- _Try it_: Among the lines below, return each one that contains the word "membres".

(Dataset excerpts)
——

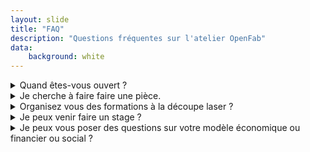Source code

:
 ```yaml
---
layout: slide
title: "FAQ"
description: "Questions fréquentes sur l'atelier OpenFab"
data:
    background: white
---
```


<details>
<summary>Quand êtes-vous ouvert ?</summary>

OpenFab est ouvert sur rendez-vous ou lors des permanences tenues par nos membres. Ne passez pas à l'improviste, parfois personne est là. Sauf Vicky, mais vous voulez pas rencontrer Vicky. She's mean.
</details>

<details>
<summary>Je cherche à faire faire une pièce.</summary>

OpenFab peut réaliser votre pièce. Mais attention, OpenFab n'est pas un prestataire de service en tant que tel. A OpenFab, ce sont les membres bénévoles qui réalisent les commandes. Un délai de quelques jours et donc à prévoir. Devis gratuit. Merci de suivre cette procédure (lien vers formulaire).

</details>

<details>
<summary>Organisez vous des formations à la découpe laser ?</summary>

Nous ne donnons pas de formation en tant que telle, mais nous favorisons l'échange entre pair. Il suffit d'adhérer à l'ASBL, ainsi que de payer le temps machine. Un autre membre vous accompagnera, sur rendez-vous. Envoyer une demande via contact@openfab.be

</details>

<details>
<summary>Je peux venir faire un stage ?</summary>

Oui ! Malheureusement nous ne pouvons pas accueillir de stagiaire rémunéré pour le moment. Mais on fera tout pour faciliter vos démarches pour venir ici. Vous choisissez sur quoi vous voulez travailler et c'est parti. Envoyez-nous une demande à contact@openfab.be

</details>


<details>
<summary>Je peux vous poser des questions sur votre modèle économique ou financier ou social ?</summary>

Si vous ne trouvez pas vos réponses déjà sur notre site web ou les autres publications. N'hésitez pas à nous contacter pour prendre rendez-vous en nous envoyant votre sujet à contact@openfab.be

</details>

——

- _Written answer_:
OpenFab est ouvert sur rendez-vous ou lors des permanences tenues par nos membres. Ne passez pas à l'improviste, parfois personne est là. Sauf Vicky, mais vous voulez pas rencontrer Vicky. She's mean.
OpenFab peut réaliser votre pièce. Mais attention, OpenFab n'est pas un prestataire de service en tant que tel. A OpenFab, ce sont les membres bénévoles qui réalisent les commandes. Un délai de quelques jours et donc à prévoir. Devis gratuit. Merci de suivre cette procédure (lien vers formulaire).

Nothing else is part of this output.